Pel Pelham (John Ireland) is asked by his friend Tony Lewis (Sid James) to talk to a girl that he's been having an affair with and is now who is threatening blackmail. By co-incidence the woman, Rena (Tonia Bern) lives above Pelham's friend Sapolio (Eric Pohlmann) with whom, Pelham is planning to rerun his "starvation act", a carnival turn where Sapolio is locked in a small glass windowed apartment and is unable to have food for a number of days. Rena agrees to withdraw the blackmail, as it wasn't her idea, however, as Pelham and his friends organise an impromptu party, she is murdered. Suspicion falls on both Pelham and Lewis.

Despite the pretty horrific professional reviews the film has, I didn't think what was there was too bad. Pelham is an interesting character, not quite as personable as you might need to be to run a carnival sideshow, but not so awful as other Hammer leading men we've had recently. The film also has a number of stars I've heard of, Honor Blackman, Sid James, Sydney Tafler - Wikipedia even suggests that Bernard Bresslaw was the 'Cossack', though I wasn't able to confirm that in the viewing. There's also a return for Hammer favourite Eric Pohlmann.

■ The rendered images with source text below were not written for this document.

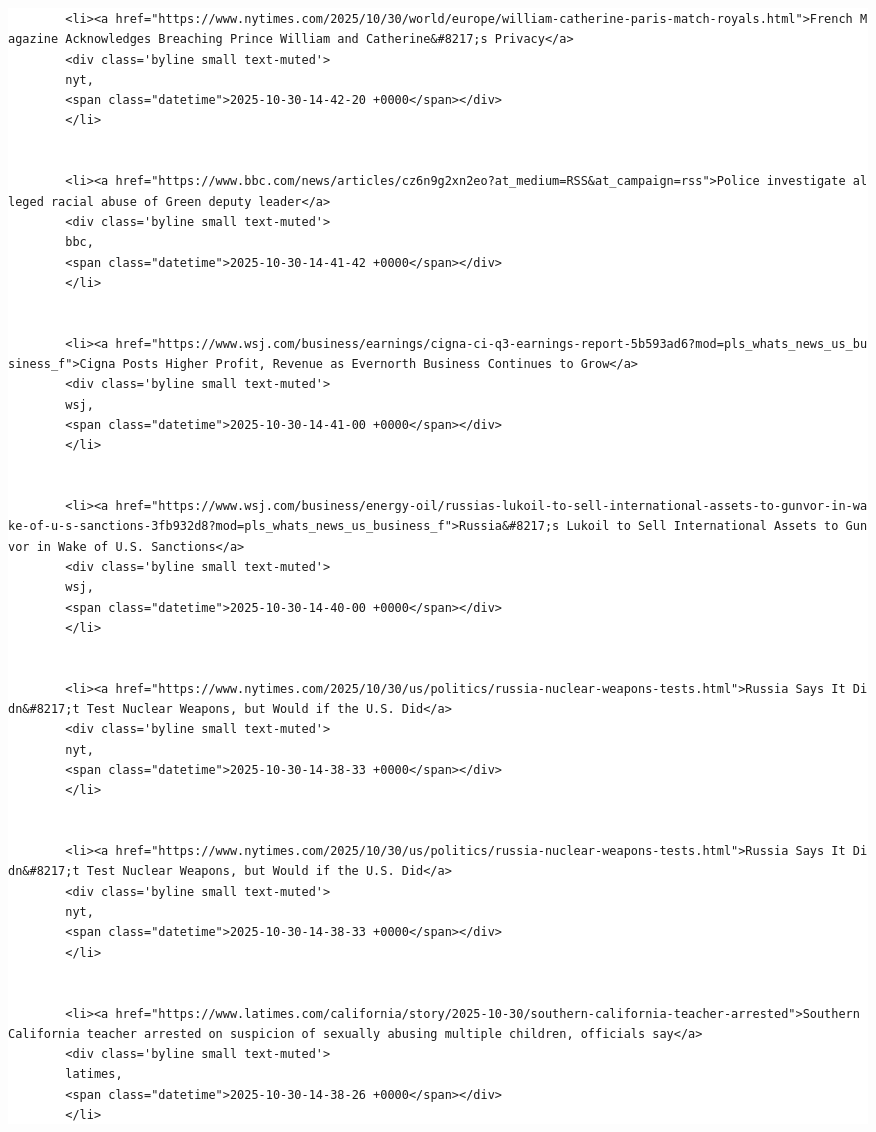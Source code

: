 
            <li><a href="https://www.nytimes.com/2025/10/30/world/europe/william-catherine-paris-match-royals.html">French Magazine Acknowledges Breaching Prince William and Catherine&#8217;s Privacy</a>
            <div class='byline small text-muted'>
            nyt, 
            <span class="datetime">2025-10-30-14-42-20 +0000</span></div>
            </li>
        

            <li><a href="https://www.bbc.com/news/articles/cz6n9g2xn2eo?at_medium=RSS&at_campaign=rss">Police investigate alleged racial abuse of Green deputy leader</a>
            <div class='byline small text-muted'>
            bbc, 
            <span class="datetime">2025-10-30-14-41-42 +0000</span></div>
            </li>
        

            <li><a href="https://www.wsj.com/business/earnings/cigna-ci-q3-earnings-report-5b593ad6?mod=pls_whats_news_us_business_f">Cigna Posts Higher Profit, Revenue as Evernorth Business Continues to Grow</a>
            <div class='byline small text-muted'>
            wsj, 
            <span class="datetime">2025-10-30-14-41-00 +0000</span></div>
            </li>
        

            <li><a href="https://www.wsj.com/business/energy-oil/russias-lukoil-to-sell-international-assets-to-gunvor-in-wake-of-u-s-sanctions-3fb932d8?mod=pls_whats_news_us_business_f">Russia&#8217;s Lukoil to Sell International Assets to Gunvor in Wake of U.S. Sanctions</a>
            <div class='byline small text-muted'>
            wsj, 
            <span class="datetime">2025-10-30-14-40-00 +0000</span></div>
            </li>
        

            <li><a href="https://www.nytimes.com/2025/10/30/us/politics/russia-nuclear-weapons-tests.html">Russia Says It Didn&#8217;t Test Nuclear Weapons, but Would if the U.S. Did</a>
            <div class='byline small text-muted'>
            nyt, 
            <span class="datetime">2025-10-30-14-38-33 +0000</span></div>
            </li>
        

            <li><a href="https://www.nytimes.com/2025/10/30/us/politics/russia-nuclear-weapons-tests.html">Russia Says It Didn&#8217;t Test Nuclear Weapons, but Would if the U.S. Did</a>
            <div class='byline small text-muted'>
            nyt, 
            <span class="datetime">2025-10-30-14-38-33 +0000</span></div>
            </li>
        

            <li><a href="https://www.latimes.com/california/story/2025-10-30/southern-california-teacher-arrested">Southern California teacher arrested on suspicion of sexually abusing multiple children, officials say</a>
            <div class='byline small text-muted'>
            latimes, 
            <span class="datetime">2025-10-30-14-38-26 +0000</span></div>
            </li>
        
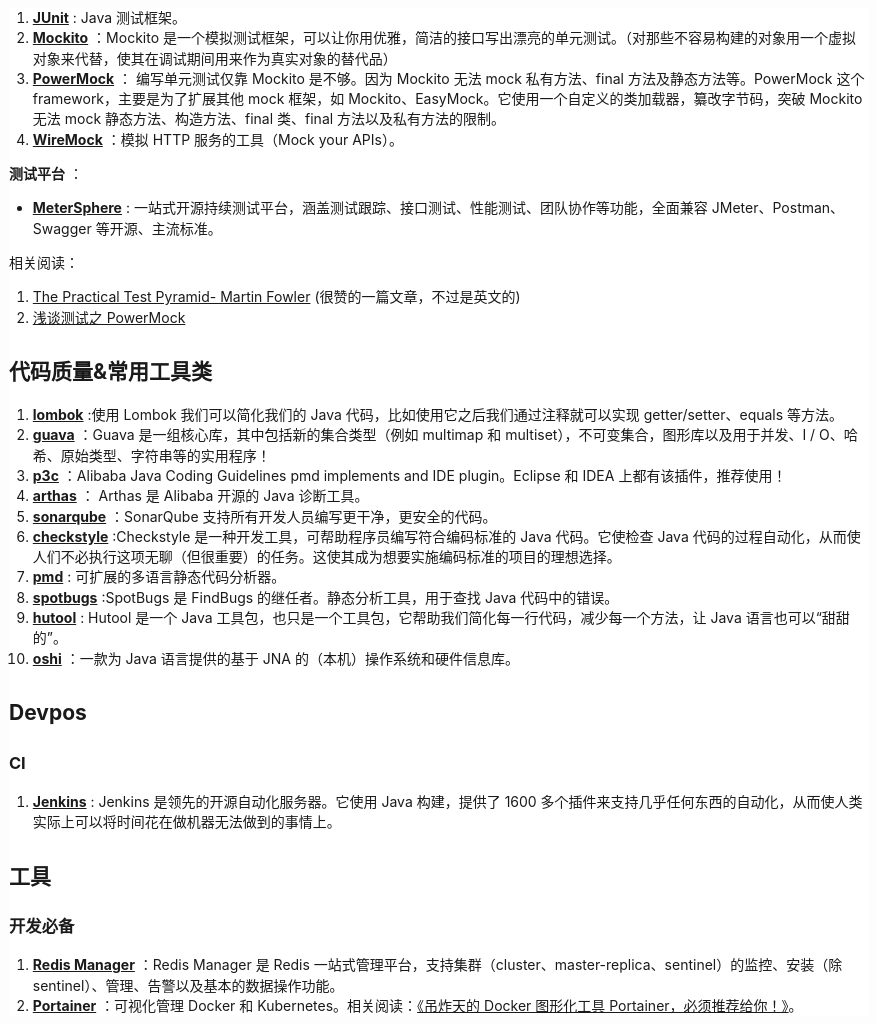1. **[JUnit](http://junit.org/)** : Java 测试框架。
2. **[Mockito](https://github.com/mockito/mockito)** ：Mockito 是一个模拟测试框架，可以让你用优雅，简洁的接口写出漂亮的单元测试。（对那些不容易构建的对象用一个虚拟对象来代替，使其在调试期间用来作为真实对象的替代品）
3. **[PowerMock](https://github.com/powermock/powermock)** ： 编写单元测试仅靠 Mockito 是不够。因为 Mockito 无法 mock 私有方法、final 方法及静态方法等。PowerMock 这个 framework，主要是为了扩展其他 mock 框架，如 Mockito、EasyMock。它使用一个自定义的类加载器，纂改字节码，突破 Mockito 无法 mock 静态方法、构造方法、final 类、final 方法以及私有方法的限制。
4. **[WireMock](https://github.com/tomakehurst/wiremock)** ：模拟 HTTP 服务的工具（Mock your APIs）。

**测试平台** ：

- **[MeterSphere](https://github.com/metersphere/metersphere)** : 一站式开源持续测试平台，涵盖测试跟踪、接口测试、性能测试、团队协作等功能，全面兼容 JMeter、Postman、Swagger 等开源、主流标准。

相关阅读：

1. [The Practical Test Pyramid- Martin Fowler](https://martinfowler.com/articles/practical-test-pyramid.html) (很赞的一篇文章，不过是英文的)
2. [浅谈测试之 PowerMock](https://juejin.im/post/6844903982058618894)

## 代码质量&常用工具类

1. **[lombok](https://github.com/rzwitserloot/lombok)** :使用 Lombok 我们可以简化我们的 Java 代码，比如使用它之后我们通过注释就可以实现 getter/setter、equals 等方法。
2. **[guava](https://github.com/google/guava)** ：Guava 是一组核心库，其中包括新的集合类型（例如 multimap 和 multiset），不可变集合，图形库以及用于并发、I / O、哈希、原始类型、字符串等的实用程序！
3. **[p3c](https://github.com/alibaba/p3c)** ：Alibaba Java Coding Guidelines pmd implements and IDE plugin。Eclipse 和 IDEA 上都有该插件，推荐使用！
4. **[arthas](https://github.com/alibaba/arthas)** ： Arthas 是 Alibaba 开源的 Java 诊断工具。
5. **[sonarqube](https://github.com/SonarSource/sonarqube)** ：SonarQube 支持所有开发人员编写更干净，更安全的代码。
6. **[checkstyle](https://github.com/checkstyle/checkstyle)** :Checkstyle 是一种开发工具，可帮助程序员编写符合编码标准的 Java 代码。它使检查 Java 代码的过程自动化，从而使人们不必执行这项无聊（但很重要）的任务。这使其成为想要实施编码标准的项目的理想选择。
7. **[pmd](https://github.com/pmd/pmd)** : 可扩展的多语言静态代码分析器。
8. **[spotbugs](https://github.com/spotbugs/spotbugs)** :SpotBugs 是 FindBugs 的继任者。静态分析工具，用于查找 Java 代码中的错误。
9. **[hutool](https://github.com/looly/hutool)** : Hutool 是一个 Java 工具包，也只是一个工具包，它帮助我们简化每一行代码，减少每一个方法，让 Java 语言也可以“甜甜的”。
10. **[oshi](https://github.com/oshi/oshi)** ：一款为 Java 语言提供的基于 JNA 的（本机）操作系统和硬件信息库。

## Devpos

### CI

1. **[Jenkins](https://github.com/jenkinsci/jenkins)** : Jenkins 是领先的开源自动化服务器。它使用 Java 构建，提供了 1600 多个插件来支持几乎任何东西的自动化，从而使人类实际上可以将时间花在做机器无法做到的事情上。

## 工具

### 开发必备

1. **[Redis Manager](https://github.com/ngbdf/redis-manager)** ：Redis Manager 是 Redis 一站式管理平台，支持集群（cluster、master-replica、sentinel）的监控、安装（除 sentinel）、管理、告警以及基本的数据操作功能。
2. **[Portainer](https://github.com/portainer/portainer)** ：可视化管理 Docker 和 Kubernetes。相关阅读：[《吊炸天的 Docker 图形化工具 Portainer，必须推荐给你！》](https://mp.weixin.qq.com/s?__biz=Mzg2OTA0Njk0OA==&mid=2247504221&idx=1&sn=85a3c69d64fba1b0d6d8485ab28ab4c4&chksm=cea19e96f9d617802920d5769bafc824b3b80afdfb6166a00532f0caa3b6f5bdac930e4e89de&token=693114125&lang=zh_CN#rd)。
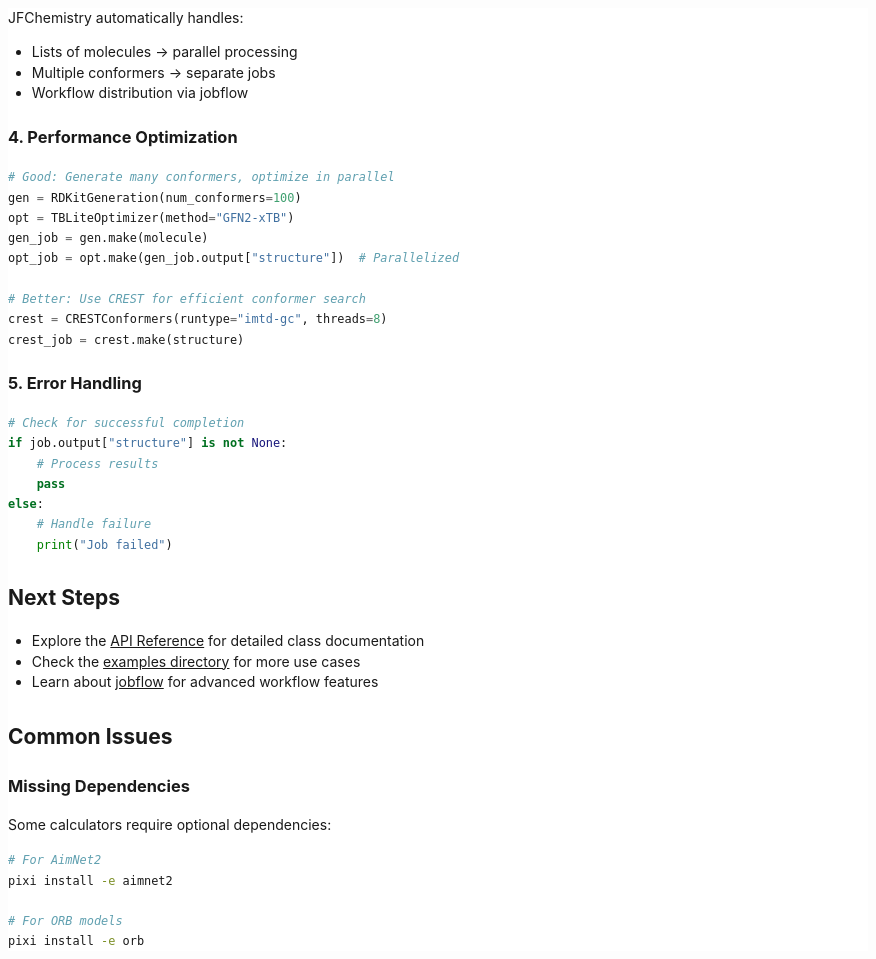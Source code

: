 JFChemistry automatically handles:

-   Lists of molecules → parallel processing
-   Multiple conformers → separate jobs
-   Workflow distribution via jobflow

### 4. Performance Optimization

```python
# Good: Generate many conformers, optimize in parallel
gen = RDKitGeneration(num_conformers=100)
opt = TBLiteOptimizer(method="GFN2-xTB")
gen_job = gen.make(molecule)
opt_job = opt.make(gen_job.output["structure"])  # Parallelized

# Better: Use CREST for efficient conformer search
crest = CRESTConformers(runtype="imtd-gc", threads=8)
crest_job = crest.make(structure)
```

### 5. Error Handling

```python
# Check for successful completion
if job.output["structure"] is not None:
    # Process results
    pass
else:
    # Handle failure
    print("Job failed")
```

## Next Steps

-   Explore the [API Reference](base_nodes.md) for detailed class documentation
-   Check the [examples directory](https://github.com/cfarm6/jfchemistry/tree/master/examples) for more use cases
-   Learn about [jobflow](https://materialsproject.github.io/jobflow/) for advanced workflow features

## Common Issues

### Missing Dependencies

Some calculators require optional dependencies:

```bash
# For AimNet2
pixi install -e aimnet2

# For ORB models
pixi install -e orb
```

The problem isn't so much with what's there, as what's not there. It's unclear whether the film was cutdown to make the B-Movie hour slot, but there are elements of the story that either happen off screen and are subsequently talked about or just don't happen at all. Some of this is particularly strange as the film doesn't keep the identify of the murderer from us, the audience, so it's not like there is a big reveal at the end.

I quite like the carnival set up, the elements as Pelham gets the show off the ground (though why you'd come to the opening night of this is perhaps up for some debate) I liked the performances and the version available of Youtube actually looks and sounds pretty good. It's just missing the central elements to make this into a thriller I actually cared about.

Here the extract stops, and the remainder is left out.